Gerakan Perlawanan Rakyat Cirebon Tahun 1802-1818 M

Perlawanan rakyat Cirebon atau disebut Perang Kedongdong terjadi selama dua periode yaitu pada tahun 1802-1812 M yang dipimpin oleh Bagus Rangin dan dilanjut pada tahun 1816-1818 M yang dipimpin oleh Bagus Jobin dan Bagus Serit.

Oleh Gustya Cipta Daryani

Salah satu gerakan perlawanan terhadap penjajah yang cukup besar adalah gerakan perlawanan rakyat Cirebon tahun 1802-1818 M dan dikenal dengan Perang Kedongdong. Perlawanan ini tidak terjadi dalam kurun waktu 1820-1818 M melainkan terdapat dua periode perlawanan yaitu pada tahun 1802-1812 M yang dipimpin oleh Bagus Rangin dan dilanjut pada tahun 1816-1818 M yang dipimpin oleh Bagus Jobin dan Bagus Serit.

Perlawanan ini didominasi oleh rakyat Cirebon yang telah lemah dari segi ekonomi. Namun pada kenyataannya masyarakat Cirebon mampu melakukan perlawanan yang cukup besar dan membuat pemerintah kolonial menderita kerugian yang cukup besar. Salah satu pemicu terjadinya Perang Kedongdong ini adalah diusirnya dan dibuangnya Pangeran Raja Kanoman dari keratin ke Ambon dan jabatan sultan diberikan kepada saudara Pangeran Raja Kanoman yang lebih memihak Pemerintah Kolonial.
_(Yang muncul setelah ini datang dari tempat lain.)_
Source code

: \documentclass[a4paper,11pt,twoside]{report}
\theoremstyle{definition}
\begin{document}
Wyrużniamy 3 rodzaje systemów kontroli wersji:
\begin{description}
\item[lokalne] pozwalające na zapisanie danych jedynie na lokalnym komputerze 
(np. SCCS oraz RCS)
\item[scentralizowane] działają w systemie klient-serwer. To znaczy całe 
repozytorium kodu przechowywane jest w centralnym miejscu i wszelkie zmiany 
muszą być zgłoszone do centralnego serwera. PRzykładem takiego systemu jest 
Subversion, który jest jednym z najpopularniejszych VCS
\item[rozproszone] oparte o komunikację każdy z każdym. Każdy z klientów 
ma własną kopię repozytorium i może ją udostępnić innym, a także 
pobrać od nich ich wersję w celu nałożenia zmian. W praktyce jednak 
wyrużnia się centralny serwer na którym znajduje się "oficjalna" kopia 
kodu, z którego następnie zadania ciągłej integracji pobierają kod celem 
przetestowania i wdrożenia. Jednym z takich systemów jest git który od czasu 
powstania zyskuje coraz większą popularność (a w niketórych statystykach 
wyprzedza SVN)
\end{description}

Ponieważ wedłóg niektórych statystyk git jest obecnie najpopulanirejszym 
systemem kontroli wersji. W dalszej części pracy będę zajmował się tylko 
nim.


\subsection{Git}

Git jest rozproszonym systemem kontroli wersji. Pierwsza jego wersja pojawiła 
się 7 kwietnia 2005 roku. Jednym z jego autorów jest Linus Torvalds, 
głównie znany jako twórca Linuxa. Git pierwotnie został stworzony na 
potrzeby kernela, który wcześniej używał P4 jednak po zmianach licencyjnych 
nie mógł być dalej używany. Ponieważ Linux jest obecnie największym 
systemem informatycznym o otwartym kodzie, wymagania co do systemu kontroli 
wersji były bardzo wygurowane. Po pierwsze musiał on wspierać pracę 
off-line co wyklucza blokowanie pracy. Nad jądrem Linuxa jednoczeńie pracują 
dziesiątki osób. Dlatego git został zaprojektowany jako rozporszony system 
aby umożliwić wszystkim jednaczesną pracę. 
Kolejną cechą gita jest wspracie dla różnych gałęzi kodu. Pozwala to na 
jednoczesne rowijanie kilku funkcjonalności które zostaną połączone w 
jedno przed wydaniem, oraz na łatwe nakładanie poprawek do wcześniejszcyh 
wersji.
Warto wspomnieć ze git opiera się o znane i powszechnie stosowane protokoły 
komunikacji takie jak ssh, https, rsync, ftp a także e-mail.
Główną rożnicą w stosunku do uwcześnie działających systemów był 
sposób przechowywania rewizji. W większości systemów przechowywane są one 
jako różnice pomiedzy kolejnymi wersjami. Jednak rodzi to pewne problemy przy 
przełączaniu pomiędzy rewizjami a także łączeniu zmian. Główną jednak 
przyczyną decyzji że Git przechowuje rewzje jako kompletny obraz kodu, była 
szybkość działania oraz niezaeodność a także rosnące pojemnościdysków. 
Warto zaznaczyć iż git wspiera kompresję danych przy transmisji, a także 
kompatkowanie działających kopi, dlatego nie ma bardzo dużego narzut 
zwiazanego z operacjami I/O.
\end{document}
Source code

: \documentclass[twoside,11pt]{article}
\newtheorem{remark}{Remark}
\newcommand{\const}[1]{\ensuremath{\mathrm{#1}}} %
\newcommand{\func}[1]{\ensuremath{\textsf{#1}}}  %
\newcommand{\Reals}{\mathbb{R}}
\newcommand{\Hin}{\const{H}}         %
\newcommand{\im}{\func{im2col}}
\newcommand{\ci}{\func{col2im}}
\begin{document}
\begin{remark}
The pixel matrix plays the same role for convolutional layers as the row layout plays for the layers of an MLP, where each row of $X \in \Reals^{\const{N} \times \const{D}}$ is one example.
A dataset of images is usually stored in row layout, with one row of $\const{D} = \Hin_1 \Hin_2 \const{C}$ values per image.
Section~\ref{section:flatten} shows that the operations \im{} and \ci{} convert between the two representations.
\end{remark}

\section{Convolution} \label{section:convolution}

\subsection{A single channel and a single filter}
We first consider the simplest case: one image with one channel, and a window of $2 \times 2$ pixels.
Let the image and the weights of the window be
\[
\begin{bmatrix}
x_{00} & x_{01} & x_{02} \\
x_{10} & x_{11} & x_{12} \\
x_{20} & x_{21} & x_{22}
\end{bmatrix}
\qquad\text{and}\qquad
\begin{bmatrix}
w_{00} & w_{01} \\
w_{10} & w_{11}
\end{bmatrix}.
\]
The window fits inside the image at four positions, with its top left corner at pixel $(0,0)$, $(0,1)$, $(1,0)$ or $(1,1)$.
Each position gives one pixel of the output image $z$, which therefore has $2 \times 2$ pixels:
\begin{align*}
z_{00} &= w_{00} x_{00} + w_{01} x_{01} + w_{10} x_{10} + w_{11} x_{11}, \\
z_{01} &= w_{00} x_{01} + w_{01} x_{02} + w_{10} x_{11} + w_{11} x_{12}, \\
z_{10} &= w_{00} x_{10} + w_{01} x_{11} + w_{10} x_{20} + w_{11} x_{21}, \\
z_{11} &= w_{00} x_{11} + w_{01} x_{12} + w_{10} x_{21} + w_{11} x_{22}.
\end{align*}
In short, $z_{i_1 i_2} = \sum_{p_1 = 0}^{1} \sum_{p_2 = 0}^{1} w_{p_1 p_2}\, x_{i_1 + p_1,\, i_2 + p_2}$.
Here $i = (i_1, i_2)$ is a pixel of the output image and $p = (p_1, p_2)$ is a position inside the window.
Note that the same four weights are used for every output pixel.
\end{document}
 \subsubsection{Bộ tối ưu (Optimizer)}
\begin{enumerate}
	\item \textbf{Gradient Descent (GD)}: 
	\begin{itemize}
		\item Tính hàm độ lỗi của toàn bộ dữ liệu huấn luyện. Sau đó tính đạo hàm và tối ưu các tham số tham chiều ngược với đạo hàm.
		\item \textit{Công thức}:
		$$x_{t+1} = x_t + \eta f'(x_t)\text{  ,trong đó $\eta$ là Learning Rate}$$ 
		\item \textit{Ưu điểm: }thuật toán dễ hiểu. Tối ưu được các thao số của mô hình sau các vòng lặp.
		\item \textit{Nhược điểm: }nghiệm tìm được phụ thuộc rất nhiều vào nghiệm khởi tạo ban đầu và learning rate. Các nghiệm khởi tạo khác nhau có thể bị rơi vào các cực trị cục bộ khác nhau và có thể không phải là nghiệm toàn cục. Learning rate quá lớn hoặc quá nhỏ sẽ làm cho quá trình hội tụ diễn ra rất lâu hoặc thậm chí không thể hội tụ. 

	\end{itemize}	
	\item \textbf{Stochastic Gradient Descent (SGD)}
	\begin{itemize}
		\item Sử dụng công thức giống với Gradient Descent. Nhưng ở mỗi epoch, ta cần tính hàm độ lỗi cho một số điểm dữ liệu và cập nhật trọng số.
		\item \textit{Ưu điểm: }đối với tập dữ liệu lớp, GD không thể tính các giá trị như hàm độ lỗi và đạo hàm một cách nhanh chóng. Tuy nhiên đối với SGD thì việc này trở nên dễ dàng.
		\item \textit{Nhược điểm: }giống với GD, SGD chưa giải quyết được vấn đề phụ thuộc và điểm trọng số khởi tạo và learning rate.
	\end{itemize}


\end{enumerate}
Sebelum terjadinya Perang Kedongdong, beberapa tokoh masyarakat seperti Sultan Muhammad Syafiudin dan Pangeran Suryakusuma mengadakan pertemuan di daerah Tengah Tani (tempat ini ditetapkan sebagai Keraton Perjuangan atau Bayangan) untuk berdiskusi, dengan menghasilkan beberapa kesepakatan yaitu sepakat untuk mengadakan perlawanan terhadap penguasa kolonial di Cirebon. Mereka memiliki tujuan untuk memulihkan penguasa politik dan penentu kebijakan tradisi yang bersyariat Islam di Cirebon. Lalu sepakat untuk memberitahu serta mengajak tokoh masyarakat lainnya, dan juga mereka sepakat untuk menyembunyikan identitasnya dengan nama sandi. Seperti Pangeran Suryanegara menjadi Suryajanegara, Pangeran Jayanegara menjadi Rancang, Jamaludin Bukhori diganti menjadi Bagus Jabin, Raden Atasangin diganti menjadi Bagus Rangin, Sya’roni diganti menjadi Bagus Serit, Pangeran Arya Sukmadiningrat diganti menjadi Bagus Arsitem, dan Syarif Abdur Rahman diganti menjadi Bagus Sidong.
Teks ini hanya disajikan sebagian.